I am biased toward Guelph's international development program. Having been abroad working in the development field I've run into Guelph grads everywhere. Guelph's ID program is one of the biggest and oldest in Canada, and the entire university has a development focus (changing lives and improving life - "The university community shares a profound sense of social responsibility, an obligation to address global issues, and a concern for international development" taken right off the home page).

There are many many opportunities for volunteering, interning, and working with faculty on various research projects. Guelph has exchange agreements with over 30 countries, and if you don't like any of them, you can always go to the place of your choosing through a letter of permission. Guelph students are generally active citizens and volunteer a lot, and Guelph has a strong sense of community.

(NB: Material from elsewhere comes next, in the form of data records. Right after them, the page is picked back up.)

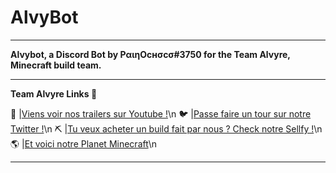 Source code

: # AlvyBot
***
**Alvybot, a Discord Bot by PαιηOcнσcσ#3750 for the Team Alvyre, Minecraft build team.**
***
**Team Alvyre Links 🔗**

🎥 |[Viens voir nos trailers sur Youtube !](https://www.youtube.com/channel/UCDXWO7Ti6ObBObn1A5nnbvg)\n
🐦 |[Passe faire un tour sur notre Twitter !](https://twitter.com/teamalvyre?lang=fr)\n
⛏ |[Tu veux acheter un build fait par nous ? Check notre Sellfy !](https://sellfy.com/team-alvyre)\n
🌎 |[Et voici notre Planet Minecraft](https://www.planetminecraft.com/member/teamalvyre/)\n
***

Though I don't know much about Trent, I am familiar with Trent's 8 month (or a year?) programs in Ghana and Ecuador. I have heard they are great programs, allowing students to learn in a developing country and applying their skills and knowledge. You do not have to go to Trent to participate in this - you can still go to Guelph, Ottawa, or Toronto and participate in the Trent abroad programmes.

I know even less about Ottawa's development program. The only positive thing I can think of for U Ottawa is living in Ottawa would expose you to more French than the other universities and bilingualism is a very good asset in development. I would imagine there are more opportunities for part time jobs or volunteering with NGO's during the school year, but if everyone goes to Ottawa for that reason I'd imagine competition for these positions would be high as well. There are great opportunities at other universities as well.

I hope this helps you make the decision that is right for you.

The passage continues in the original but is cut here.